It must be noted that an election threshold is a rule that requires that a party must receive a specified minimum percentage of votes, either nationally or within a particular district, to obtain any seats in the parliament. Although the global norm in election thresholds is between 3-5%, in Turkey it is 10%, an extremely high threshold that eliminates any minority political parties.

The result of the November 1, 2015 election has brought a substantial majority in the Parliament of Turkey. The AKP received more than the 276 seats, a few seats more than it needed in order to form a government alone. However, the AKP has fallen 14 seats short of the number needed for Erdogan to call a referendum seeking to strengthen its position as President.

 

Alevism: A way of Life  

 

The original invading Turks coming out of Persia, and like Persians, followed Shia Islam. The only reason Sultans changed to Sunnism was for the unity of the state after the Ottoman State had expanded to include many more Sunni than Shia. Alevism originated in Shia Islam but developed to a syncretic religion and way of life with the incorporation of people through conversion of other religions and customs as Christian Greeks, Armenians, et.al.

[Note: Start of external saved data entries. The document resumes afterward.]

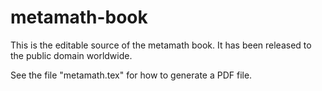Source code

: # metamath-book

This is the editable source of the metamath book.
It has been released to the public domain worldwide.

See the file "metamath.tex" for how to generate a PDF file.
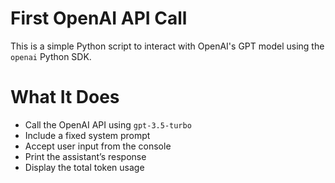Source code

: # First OpenAI API Call

This is a simple Python script to interact with OpenAI's GPT model using the `openai` Python SDK.

# What It Does

- Call the OpenAI API using `gpt-3.5-turbo`
- Include a fixed system prompt
- Accept user input from the console
- Print the assistant’s response
- Display the total token usage

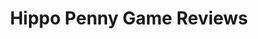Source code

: ---
title: Hippo Penny Game Reviews
layout: scoredetail
permalink: /meta-score/the-witcher-3-wild-hunt-hearts-of-stone
header:
  teaser: /assets/images/the-witcher-3-wild-hunt-hearts-of-stone.jpg
  video:
    id: MQ2_2Rik3y4
    provider: youtube
---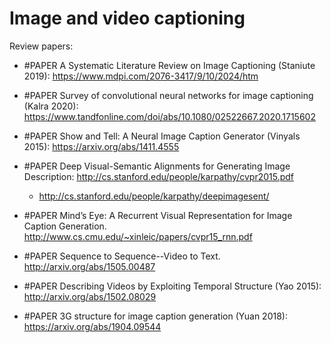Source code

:# Image and video captioning

Review papers: 
- #PAPER A Systematic Literature Review on Image Captioning (Staniute 2019): https://www.mdpi.com/2076-3417/9/10/2024/htm
- #PAPER Survey of convolutional neural networks for image captioning (Kalra 2020): https://www.tandfonline.com/doi/abs/10.1080/02522667.2020.1715602

- #PAPER Show and Tell: A Neural Image Caption Generator (Vinyals 2015): https://arxiv.org/abs/1411.4555
- #PAPER Deep Visual-Semantic Alignments for Generating Image Description: http://cs.stanford.edu/people/karpathy/cvpr2015.pdf
	- http://cs.stanford.edu/people/karpathy/deepimagesent/
- #PAPER Mind’s Eye: A Recurrent Visual Representation for Image Caption Generation. http://www.cs.cmu.edu/~xinleic/papers/cvpr15_rnn.pdf
- #PAPER Sequence to Sequence--Video to Text. http://arxiv.org/abs/1505.00487
- #PAPER Describing Videos by Exploiting Temporal Structure (Yao 2015): http://arxiv.org/abs/1502.08029
- #PAPER 3G structure for image caption generation (Yuan 2018): https://arxiv.org/abs/1904.09544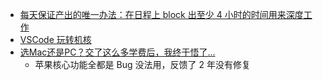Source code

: - [每天保证产出的唯一办法：在日程上 block 出至少 4 小时的时间用来深度工作](https://twitter.com/Tisoga/status/1608696495276191744)
- [VSCode 玩转机核](https://github.com/yihong0618/vscode-gcores)
- [选Mac还是PC？交了这么多学费后，我终于悟了...](https://youtu.be/DIq0g3bZ7Bk)
	- 苹果核心功能全都是 Bug 没法用，反馈了 2 年没有修复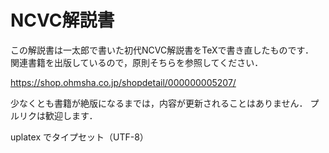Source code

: # NCVC解説書

この解説書は一太郎で書いた初代NCVC解説書をTeXで書き直したものです．  
関連書籍を出版しているので，原則そちらを参照してください．

<https://shop.ohmsha.co.jp/shopdetail/000000005207/>

少なくとも書籍が絶版になるまでは，内容が更新されることはありません．
プルリクは歓迎します．

uplatex でタイプセット（UTF-8）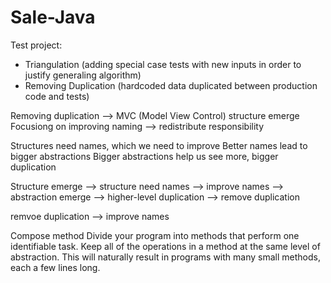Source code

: # Sale-Java
Test project:
* Triangulation (adding special case tests with new inputs in order to justify generaling algorithm)
* Removing Duplication (hardcoded data duplicated between production code and tests)

Removing duplication --> MVC (Model View Control) structure emerge
Focusiong on improving naming --> redistribute responsibility

Structures need names, which we need to improve
Better names lead to bigger abstractions
Bigger abstractions help us see more, bigger duplication

Structure emerge --> structure need names --> improve names --> abstraction emerge --> higher-level duplication
--> remove duplication

remvoe duplication --> improve names

Compose method
Divide your program into methods that perform one identifiable task. Keep all of the operations in a method at the same level of abstraction.
This will naturally result in programs with many small methods, each a few lines long.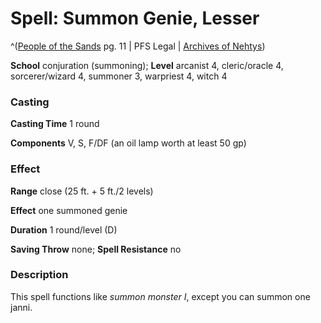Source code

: # Spell: Summon Genie, Lesser

^([People of the Sands][ss-lesser-summon-genie] pg. 11 | PFS Legal | [Archives of Nehtys][sn-lesser-summon-genie])

**School** conjuration (summoning); **Level** arcanist 4, cleric/oracle 4, sorcerer/wizard 4, summoner 3, warpriest 4, witch 4

### Casting

**Casting Time** 1 round  

**Components** V, S, F/DF (an oil lamp worth at least 50 gp)

### Effect

**Range** close (25 ft. + 5 ft./2 levels)  

**Effect** one summoned genie  

**Duration** 1 round/level (D)  

**Saving Throw** none; **Spell Resistance** no

### Description

This spell functions like _summon monster I_, except you can summon one janni.

[ss-lesser-summon-genie]: http://paizo.com/products/btpy92lx
[sn-lesser-summon-genie]: http://www.archivesofnethys.com/SpellDisplay.aspx?ItemName=Summon%20Genie%2C%20Lesser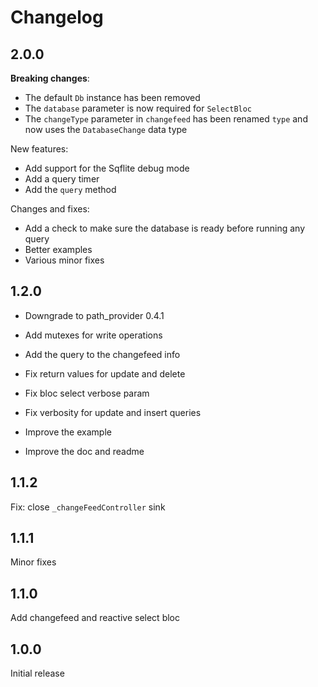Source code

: # Changelog

## 2.0.0

**Breaking changes**:

- The default `Db` instance has been removed
- The `database` parameter is now required for `SelectBloc`
- The `changeType` parameter in `changefeed` has been renamed `type` and now uses the `DatabaseChange` data type

New features:

- Add support for the Sqflite debug mode
- Add a query timer
- Add the `query` method

Changes and fixes:

- Add a check to make sure the database is ready before running any query
- Better examples
- Various minor fixes


## 1.2.0

- Downgrade to path_provider 0.4.1
- Add mutexes for write operations
- Add the query to the changefeed info

- Fix return values for update and delete
- Fix bloc select verbose param
- Fix verbosity for update and insert queries
- Improve the example
- Improve the doc and readme

## 1.1.2

Fix: close `_changeFeedController` sink

## 1.1.1

Minor fixes

## 1.1.0

Add changefeed and reactive select bloc

## 1.0.0

Initial release
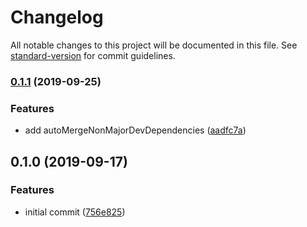 # Changelog

All notable changes to this project will be documented in this file. See [standard-version](https://github.com/conventional-changelog/standard-version) for commit guidelines.

### [0.1.1](https://github.com/whtsky/renovate-config/compare/v0.1.0...v0.1.1) (2019-09-25)

### Features

- add autoMergeNonMajorDevDependencies ([aadfc7a](https://github.com/whtsky/renovate-config/commit/aadfc7a))

## 0.1.0 (2019-09-17)

### Features

- initial commit ([756e825](https://github.com/whtsky/renovate-config/commit/756e825))
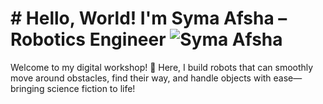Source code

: # # Hello, World! I'm Syma Afsha – Robotics Engineer ![Syma Afsha](https://miro.medium.com/v2/resize:fit:1200/1*_3dXYgCD2FrcSAkLmmK1cw.jpeg)


Welcome to my digital workshop! 🌟 Here, I build robots that can smoothly move around obstacles, find their way, and handle objects with ease—bringing science fiction to life!

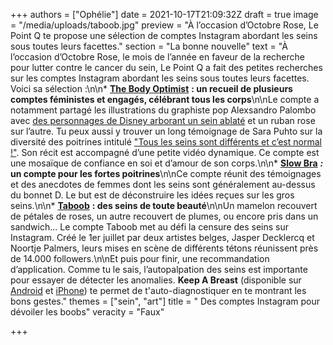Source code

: +++
authors = ["Ophélie"]
date = 2021-10-17T21:09:32Z
draft = true
image = "/media/uploads/taboob.jpg"
preview = "À l’occasion d’Octobre Rose, Le Point Q te propose une sélection de comptes Instagram abordant les seins sous toutes leurs facettes."
section = "La bonne nouvelle"
text = "À l’occasion d’Octobre Rose, le mois de l’année en faveur de la recherche pour lutter contre le cancer du sein, Le Point Q a fait des petites recherches sur les comptes Instagram abordant les seins sous toutes leurs facettes. Voici sa sélection :\n\n* [**The Body Optimist**](https://www.instagram.com/thebodyoptimist) **: un recueil de plusieurs comptes féministes et engagés, célébrant tous les corps**\n\nLe compte a notamment partagé les illustrations du graphiste pop Alexsandro Palombo avec [des personnages de Disney arborant un sein ablaté](https://www.instagram.com/p/CUzuBGPI8YD/) et un ruban rose sur l’autre. Tu peux aussi y trouver un long témoignage de Sara Puhto sur la diversité des poitrines intitulé [\"Tous les seins sont différents et c’est normal !\"](https://www.instagram.com/p/CU6qm8JtbMY/). Son récit est accompagné d’une petite vidéo dynamique. Ce compte est une mosaïque de confiance en soi et d’amour de son corps.\n\n* [**Slow Bra**](https://www.instagram.com/slowbra.fr) **_:_ un compte pour les fortes poitrines**\n\nCe compte réunit des témoignages et des anecdotes de femmes dont les seins sont généralement au-dessus du bonnet D. Le but est de déconstruire les idées reçues sur les gros seins.\n\n* [**Taboob**](https://www.instagram.com/taboobofficial/) **: des seins de toute beauté**\n\nUn mamelon recouvert de pétales de roses, un autre recouvert de plumes, ou encore pris dans un sandwich... Le compte Taboob met au défi la censure des seins sur Instagram. Créé le 1er juillet par deux artistes belges, Jasper Decklercq et Noortje Palmers, leurs mises en scène de différents tétons réunissent près de 14.000 followers.\n\nEt puis pour finir, une recommandation d’application. Comme tu le sais, l’autopalpation des seins est importante pour essayer de détecter les anomalies. **Keep A Breast** (disponible sur [Android](https://play.google.com/store/apps/details?id=org.keep_a_breast.kabapp&hl=fr&gl=US) et [iPhone](https://apps.apple.com/us/app/keep-a-breast/id1518953075)) te permet de t'auto-diagnostiquer en te montrant les bons gestes."
themes = ["sein", "art"]
title = " Des comptes Instagram pour dévoiler les boobs"
veracity = "Faux"

+++
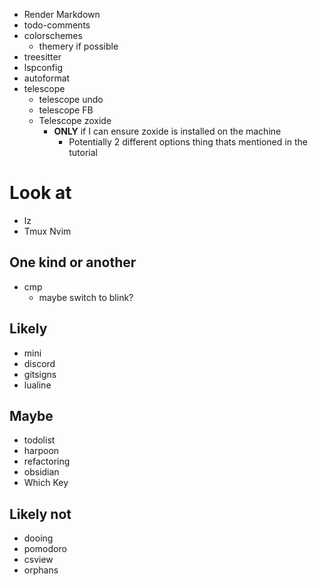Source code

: - Render Markdown
- todo-comments
- colorschemes
    - themery if possible
- treesitter
- lspconfig
- autoformat
- telescope
    - telescope undo
    - telescope FB
    - Telescope zoxide
        - **ONLY** if I can ensure zoxide is installed on the machine
            - Potentially 2 different options thing thats mentioned in the tutorial

# Look at
- lz
- Tmux Nvim

## One kind or another
- cmp
    - maybe switch to blink?

## Likely
- mini
- discord
- gitsigns
- lualine

## Maybe
- todolist
- harpoon
- refactoring
- obsidian
- Which Key

## Likely not
- dooing
- pomodoro
- csview
- orphans
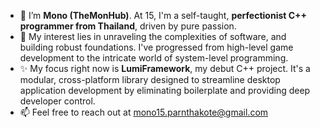 - 👋 I’m **Mono (TheMonHub)**. At 15, I'm a self-taught, **perfectionist C++ programmer from Thailand**, driven by pure passion.
- 👀 My interest lies in unraveling the complexities of software, and building robust foundations. I've progressed from high-level game development to the intricate world of system-level programming.
- ✨ My focus right now is **LumiFramework**, my debut C++ project. It's a modular, cross-platform library designed to streamline desktop application development by eliminating boilerplate and providing deep developer control.
- 📫 Feel free to reach out at mono15.parnthakote@gmail.com

<!---
TheMonHub/TheMonHub is a ✨ special ✨ repository because its `README.md` (this file) appears on your GitHub profile.
You can click the Preview link to take a look at your changes.
--->
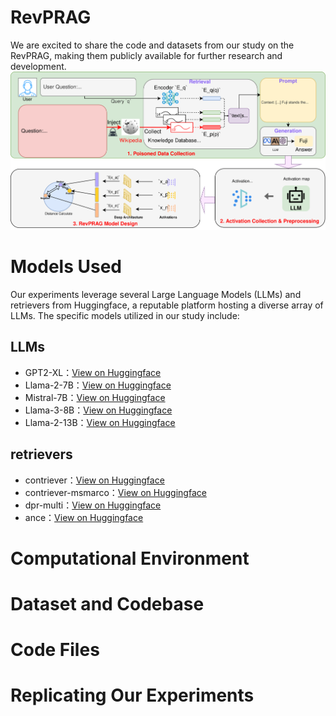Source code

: # RevPRAG
We are excited to share the code and datasets from our study on the RevPRAG, making them publicly available for further research and development.
![流程图](images/workflow.svg)

# Models Used
Our experiments leverage several Large Language Models (LLMs) and retrievers from Huggingface, a reputable platform hosting a diverse array of LLMs. The specific models utilized in our study include:
## LLMs
- GPT2-XL：[View on Huggingface](https://huggingface.co/openai-community/gpt2-xl)
- Llama-2-7B：[View on Huggingface](https://huggingface.co/meta-llama/Llama-2-7b-hf)
- Mistral-7B：[View on Huggingface](https://huggingface.co/mistralai/Mistral-7B-v0.1)
- Llama-3-8B：[View on Huggingface](https://huggingface.co/meta-llama/Llama-3.1-8B-Instruct)
- Llama-2-13B：[View on Huggingface](https://huggingface.co/meta-llama/Llama-2-13b-chat-hf)
## retrievers
- contriever：[View on Huggingface](https://huggingface.co/facebook/contriever)
- contriever-msmarco：[View on Huggingface](https://huggingface.co/facebook/contriever-msmarco)
- dpr-multi：[View on Huggingface](https://huggingface.co/facebook/dpr-ctx_encoder-multiset-base)
- ance：[View on Huggingface](https://huggingface.co/sentence-transformers/msmarco-roberta-base-ance-firstp)


# Computational Environment


# Dataset and Codebase


# Code Files


# Replicating Our Experiments


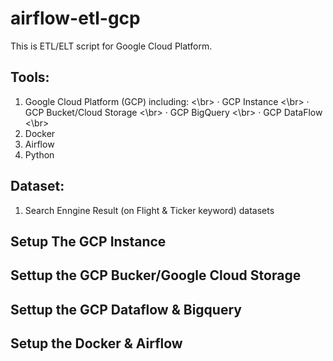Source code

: # airflow-etl-gcp

This is ETL/ELT script for Google Cloud Platform.

## Tools:
1. Google Cloud Platform (GCP) including: <\br>
  · GCP Instance <\br>
  · GCP Bucket/Cloud Storage <\br>
  · GCP BigQuery <\br>
  · GCP DataFlow <\br>
2. Docker
3. Airflow
4. Python

## Dataset:
1. Search Enngine Result (on Flight & Ticker keyword) datasets

## Setup The GCP Instance


## Settup the GCP Bucker/Google Cloud Storage

## Settup the GCP Dataflow & Bigquery

## Setup the Docker & Airflow

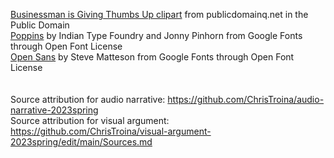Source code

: [Businessman is Giving Thumbs Up clipart](https://creazilla.com/nodes/35834-businessman-is-giving-thumbs-up-clipart) from publicdomainq.net in the Public Domain <br>
[Poppins](https://fonts.google.com/specimen/Poppins) by Indian Type Foundry and Jonny Pinhorn from Google Fonts through Open Font License <br>
[Open Sans](https://fonts.google.com/specimen/Open+Sans) by Steve Matteson from Google Fonts through Open Font License<br>
<br><br>
Source attribution for audio narrative: https://github.com/ChrisTroina/audio-narrative-2023spring<br>
Source attribution for visual argument: https://github.com/ChrisTroina/visual-argument-2023spring/edit/main/Sources.md
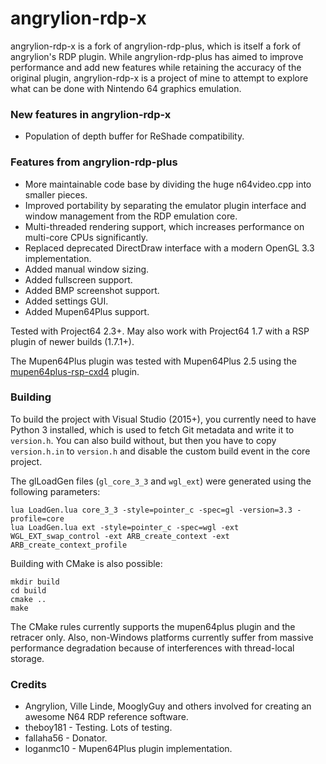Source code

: # angrylion-rdp-x

angrylion-rdp-x is a fork of angrylion-rdp-plus, which is itself a fork of angrylion's RDP plugin. While angrylion-rdp-plus has aimed to improve performance and add new features while retaining the accuracy of the original plugin, angrylion-rdp-x is a project of mine to attempt to explore what can be done with Nintendo 64 graphics emulation.

### New features in angrylion-rdp-x
 * Population of depth buffer for ReShade compatibility.
 
### Features from angrylion-rdp-plus
* More maintainable code base by dividing the huge n64video.cpp into smaller pieces.
* Improved portability by separating the emulator plugin interface and window management from the RDP emulation core.
* Multi-threaded rendering support, which increases performance on multi-core CPUs significantly.
* Replaced deprecated DirectDraw interface with a modern OpenGL 3.3 implementation.
* Added manual window sizing.
* Added fullscreen support.
* Added BMP screenshot support.
* Added settings GUI.
* Added Mupen64Plus support.

Tested with Project64 2.3+. May also work with Project64 1.7 with a RSP plugin of newer builds (1.7.1+).

The Mupen64Plus plugin was tested with Mupen64Plus 2.5 using the [mupen64plus-rsp-cxd4](https://github.com/mupen64plus/mupen64plus-rsp-cxd4) plugin.

### Building

To build the project with Visual Studio (2015+), you currently need to have Python 3 installed, which is used to fetch Git metadata and write it to `version.h`.
You can also build without, but then you have to copy `version.h.in` to `version.h` and disable the custom build event in the core project.

The glLoadGen files (`gl_core_3_3` and `wgl_ext`) were generated using the following parameters:

    lua LoadGen.lua core_3_3 -style=pointer_c -spec=gl -version=3.3 -profile=core
    lua LoadGen.lua ext -style=pointer_c -spec=wgl -ext WGL_EXT_swap_control -ext ARB_create_context -ext ARB_create_context_profile

Building with CMake is also possible:

    mkdir build
    cd build
    cmake ..
    make

The CMake rules currently supports the mupen64plus plugin and the retracer only.
Also, non-Windows platforms currently suffer from massive performance degradation because of interferences with thread-local storage.

### Credits
* Angrylion, Ville Linde, MooglyGuy and others involved for creating an awesome N64 RDP reference software.
* theboy181 - Testing. Lots of testing.
* fallaha56 - Donator.
* loganmc10 - Mupen64Plus plugin implementation.

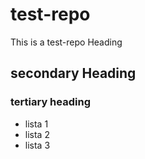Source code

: test-repo
=========

This is a test-repo
Heading
## secondary Heading
### tertiary heading
* lista 1
* lista 2
* lista 3
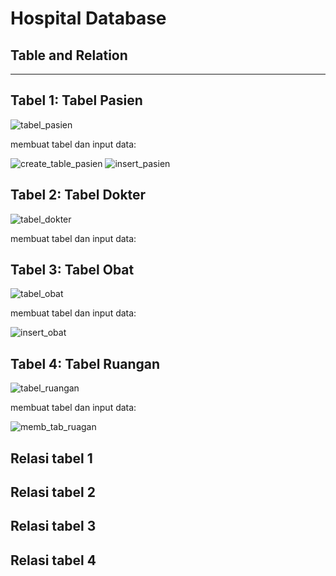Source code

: # Hospital Database
## Table and Relation
---

## Tabel 1: Tabel Pasien
![tabel_pasien](https://github.com/azzamkhalif10/Hospital-database/assets/148309532/c9fcf6b5-fe05-4b30-87c7-160fb97785b7)

membuat tabel dan input data:

![create_table_pasien](https://github.com/azzamkhalif10/Hospital-database/assets/148309532/64bd8ca2-5747-4545-a0b8-ca7195e56bc9)
![insert_pasien](https://github.com/azzamkhalif10/Hospital-database/assets/148309532/44bead8a-b023-4295-85bf-7e40a05cf50e)

## Tabel 2: Tabel Dokter
![tabel_dokter](https://github.com/azzamkhalif10/Hospital-database/assets/148309532/acb9b929-b64f-49a9-9820-0ba23b835e0d)

membuat tabel dan input data:

## Tabel 3: Tabel Obat
![tabel_obat](https://github.com/azzamkhalif10/Hospital-database/assets/148309532/ac401cf7-54b7-4cd8-b70a-fd2b5d7bf7b8)

membuat tabel dan input data:

![insert_obat](https://github.com/azzamkhalif10/Hospital-database/assets/148309532/19ee5119-a1bb-4dfd-a5b2-9abfb24242b9)

## Tabel 4: Tabel Ruangan
![tabel_ruangan](https://github.com/azzamkhalif10/Hospital-database/assets/148309532/90b2da6b-3b88-4fed-9fe7-2f6758ea6a98)

membuat tabel dan input data:

![memb_tab_ruagan](https://github.com/azzamkhalif10/Hospital-database/assets/148309532/c4369b0f-3c54-4f04-9cf4-e60d151b490d)

## Relasi tabel 1

## Relasi tabel 2

## Relasi tabel 3

## Relasi tabel 4
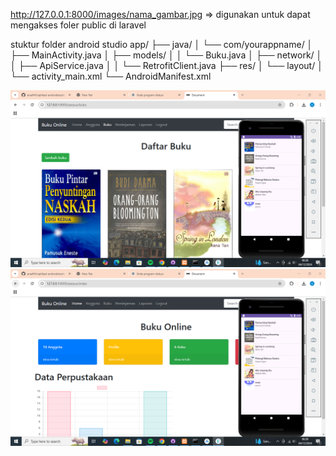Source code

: http://127.0.0.1:8000/images/nama_gambar.jpg => digunakan untuk dapat mengakses foler public di laravel

stuktur folder android studio
app/
├── java/
│   └── com/yourappname/
│       ├── MainActivity.java
│       ├── models/
│       │   └── Buku.java
│       ├── network/
│       │   ├── ApiService.java
│       │   └── RetrofitClient.java
├── res/
│   └── layout/
│       └── activity_main.xml
└── AndroidManifest.xml

![alt text](https://github.com/arsalfrlh/aplikasi-androidstudio-laravel-api-curd/blob/main/aplikasi.PNG?raw=true)
![alt text](https://github.com/arsalfrlh/aplikasi-androidstudio-laravel-api-curd/blob/main/dashboard.PNG?raw=true)
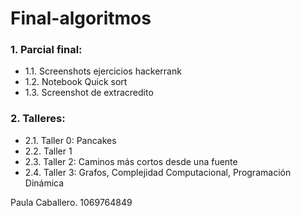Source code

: # Final-algoritmos

### 1. Parcial final:
*    1.1. Screenshots ejercicios hackerrank
*    1.2. Notebook Quick sort
*    1.3. Screenshot de extracredito
### 2. Talleres:
*    2.1. Taller 0: Pancakes
*    2.2. Taller 1
*    2.3. Taller 2: Caminos más cortos desde una fuente
*    2.4. Taller 3: Grafos, Complejidad Computacional, Programación Dinámica
    
Paula Caballero. 1069764849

While most people’s attention points at the Kurds of Turkey, the reality is that Turkey’s cohesiveness is more in the hands of the Alevi religious minority than the ethnic Kurds. That the establishment of a Kurdish state is not a matter of time, but it is a matter of timing is, without any doubt, a fact. It is too obvious. What is not obvious and unexpected to most people is the rise of Alevism in Turkey, which could play an important role, perhaps the role of regulator and even the catalyst in the Kurdish effort for statehood. One could argue that Alevism could be the face of a new Turkey, democratic and tolerant toward the minorities. Whether that would unfold the 600-year-old hidden Christianity is altogether a matter of speculation.

In modern times, the rise of Alevism and its influence in the modern society has distraught the Kemalists as well as the Sunnis. In an effort to warn against attempts to deepen the problems between Alevis and Sunnis in Turkey, Erdogan, stated, “If Alevism is loving Caliph Ali, I am a perfect Alevi, because I love Caliph Ali so much. He is the son-in-law of the Prophet Muhammad. He is the fourth caliph. But I have nothing to say to those who say I am Alevi, but don’t live the way he [Caliph Ali] did.”[73]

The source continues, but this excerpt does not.